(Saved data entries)
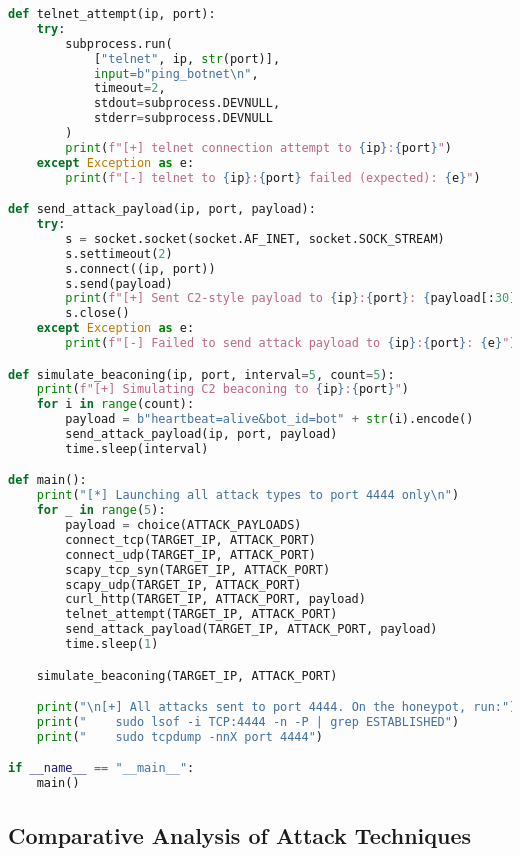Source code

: \documentclass{article}
\begin{document}
\begin{lstlisting}[language=python, caption={Attack Execution Code (\texttt{attack.py})}, label={lst:attack}]
def telnet_attempt(ip, port):
    try:
        subprocess.run(
            ["telnet", ip, str(port)],
            input=b"ping_botnet\n",
            timeout=2,
            stdout=subprocess.DEVNULL,
            stderr=subprocess.DEVNULL
        )
        print(f"[+] telnet connection attempt to {ip}:{port}")
    except Exception as e:
        print(f"[-] telnet to {ip}:{port} failed (expected): {e}")

def send_attack_payload(ip, port, payload):
    try:
        s = socket.socket(socket.AF_INET, socket.SOCK_STREAM)
        s.settimeout(2)
        s.connect((ip, port))
        s.send(payload)
        print(f"[+] Sent C2-style payload to {ip}:{port}: {payload[:30]}...")
        s.close()
    except Exception as e:
        print(f"[-] Failed to send attack payload to {ip}:{port}: {e}")

def simulate_beaconing(ip, port, interval=5, count=5):
    print(f"[+] Simulating C2 beaconing to {ip}:{port}")
    for i in range(count):
        payload = b"heartbeat=alive&bot_id=bot" + str(i).encode()
        send_attack_payload(ip, port, payload)
        time.sleep(interval)

def main():
    print("[*] Launching all attack types to port 4444 only\n")
    for _ in range(5):
        payload = choice(ATTACK_PAYLOADS)
        connect_tcp(TARGET_IP, ATTACK_PORT)
        connect_udp(TARGET_IP, ATTACK_PORT)
        scapy_tcp_syn(TARGET_IP, ATTACK_PORT)
        scapy_udp(TARGET_IP, ATTACK_PORT)
        curl_http(TARGET_IP, ATTACK_PORT, payload)
        telnet_attempt(TARGET_IP, ATTACK_PORT)
        send_attack_payload(TARGET_IP, ATTACK_PORT, payload)
        time.sleep(1)

    simulate_beaconing(TARGET_IP, ATTACK_PORT)

    print("\n[+] All attacks sent to port 4444. On the honeypot, run:")
    print("    sudo lsof -i TCP:4444 -n -P | grep ESTABLISHED")
    print("    sudo tcpdump -nnX port 4444")

if __name__ == "__main__":
    main()

\end{lstlisting}
\clearpage

\subsection*{Comparative Analysis of Attack Techniques}
\end{document}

▸ What to do: Go through the entries above and copy every line containing "begin".

▸ Answer box:
\begin{document}
\begin{lstlisting}[language=python, caption={Attack Execution Code (\texttt{attack.py})}, label={lst:attack}]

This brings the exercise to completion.